The current energy crisis, centering around a lack of adequate natural gas supplies will most likely be amplified once the Russian oil import ban will go into effect in just two months. That will be followed by a ban on Russian refined product imports in February. There is a chance that this move will lead to a regional liquid fuels crisis, that will come on top of the current natural gas crisis that the EU is facing, as some countries, including the US, might limit by law the volume of refined products such as diesel that it exports, in order to protect its own consumers.
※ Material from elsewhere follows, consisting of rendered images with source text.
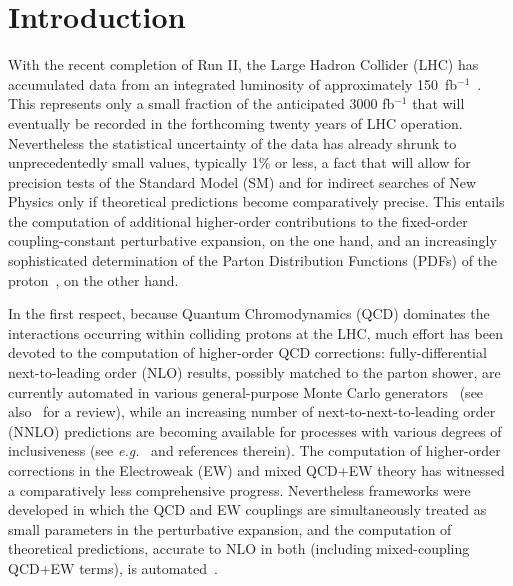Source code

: \section{Introduction}
\label{sec:introduction}

With the recent completion of Run II, the Large Hadron Collider (LHC) has 
accumulated data from an integrated luminosity of approximately 
150~fb$^{-1}$~\cite{Mangano:2020icy}. This represents only a small fraction of 
the anticipated 3000 fb$^{-1}$ that will eventually be recorded in the 
forthcoming twenty years of LHC operation. Nevertheless the statistical 
uncertainty of the data has already shrunk to unprecedentedly small values,
typically 1\% or less, a fact that will allow for precision tests of the 
Standard Model (SM) and for indirect searches of New Physics only if 
theoretical predictions become comparatively precise. This entails the 
computation of additional higher-order contributions to the fixed-order 
coupling-constant perturbative expansion, on the one hand, and an increasingly 
sophisticated determination of the Parton Distribution Functions (PDFs) of the 
proton~\cite{Gao:2017yyd}, on the other hand. 

In the first respect, because Quantum Chromodynamics (QCD) dominates the 
interactions occurring within colliding protons at the LHC, much effort 
has been devoted to the computation of higher-order QCD corrections: 
fully-differential next-to-leading order (NLO) results, possibly matched to the
parton shower, are currently automated in various general-purpose
Monte Carlo generators~\cite{Gleisberg:2008ta,Alwall:2014hca,Bellm:2015jjp}
(see also~\cite{Buckley:2011ms} for a review),
while an increasing number of next-to-next-to-leading order (NNLO) predictions 
are becoming available for processes with various degrees of inclusiveness
(see {\it e.g.}~\cite{Amoroso:2020lgh} and references therein). The computation
of higher-order corrections in the Electroweak (EW) and mixed QCD+EW theory has 
witnessed a comparatively less comprehensive progress. Nevertheless frameworks 
were developed in which the QCD and EW couplings are simultaneously treated as 
small parameters in the perturbative expansion, and the computation of 
theoretical predictions, accurate to NLO in both (including mixed-coupling 
QCD+EW terms), is automated~\cite{Biedermann:2017yoi,Frederix:2018nkq}.

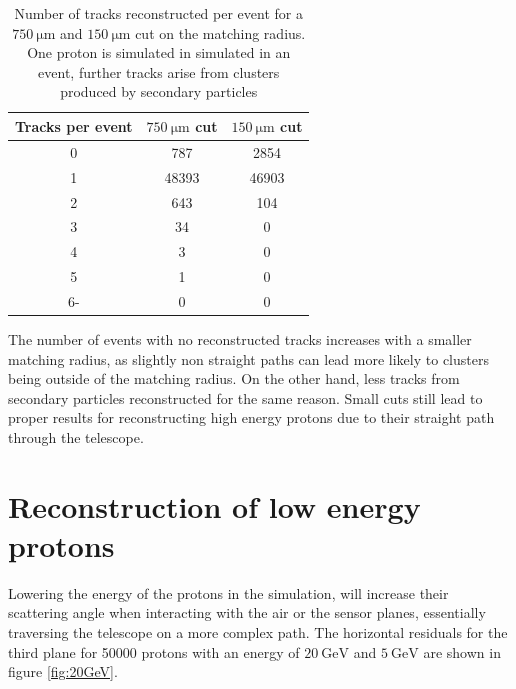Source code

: \begin{table}
  \centering
  \begin{tabular}{c | c c}
    \toprule
    Tracks per event &  $\SI{750}{\micro\meter}$ cut & $\SI{150}{\micro\meter}$ cut\\
    \midrule
    0 & 787    & 2854  \\
    1 & 48393  & 46903  \\
    2 & 643    & 104  \\
    3 & 34     & 0  \\
    4 & 3      & 0   \\
    5 & 1      & 0    \\
    6- & 0 & 0 \\
  \end{tabular}
  \caption{Number of tracks reconstructed per event for a
  $\SI{750}{\micro\meter}$ and $\SI{150}{\micro\meter}$ cut on the
  matching radius. One proton is simulated in simulated in an event, further tracks arise from clusters
  produced by secondary particles}
  \label{tab:cluster_per_track}
\end{table}

The number of events with no reconstructed tracks increases with a smaller matching radius, as slightly non straight paths can lead
more likely to clusters being outside of the matching radius. On the other hand, less tracks from secondary particles reconstructed
for the same reason. Small cuts still lead to proper results
for reconstructing high energy protons due to their straight path through the telescope.



\section{Reconstruction of low energy protons}\label{sec:energy}
Lowering the energy of the protons in the simulation, will increase their scattering angle when interacting with the air or the sensor
planes, essentially traversing the telescope on a more complex path.
The horizontal residuals for the third plane for 50000 protons with an energy of $\SI{20}{\giga\eV}$ and $\SI{5}{\GeV}$ are shown in figure \ref{fig:20GeV}.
VGK is down almost 30% YTD as I write this, and it may therefore make it on the radar of investors as an enticing investment opportunity. I would caution against seeing it this way, given that the EU’s economic woes are just starting to emerge. Aside from recent economic growth downgrades, and worsening macro indicators, we are also seeing potential systemic risks emerging, with a liquidity squeeze potentially totaling 1.5 trillion euros in its energy markets. Looking forward, there are no prospects for improvement, while the ECB is increasingly being squeezed between a surging inflationary crisis, a plunging euro currency, and the need to continue providing support to certain national sovereign debt markets that find themselves entering this crisis with massive debt loads that need to be rolled over at an interest rate that will not create an interest payment explosion crisis. Then, there is also the plunging EU economy that needs support.
The EU is entering a long and deep economic emergency, meaning that this is not the time for broadly diversified exposure to the region, which is what VGK offers. There are potential opportunities for some stock picking. I personally like the prospects of green hydrogen startup Fusion Fuel (HTOO), as I pointed out in a recent article. On the other hand, I recently sold my last remaining BASF (OTCQX:BASFY) shares from my portfolio. I will consider taking a second look at it perhaps much later on when there will be some glimmers of light at the end of the very dark tunnel that the EU economy is now just entering. Perhaps I will also take a second look at VGK then, but right now there is no point, because this is just the beginning of the EU economic crisis, and there is no telling just how bad it will get.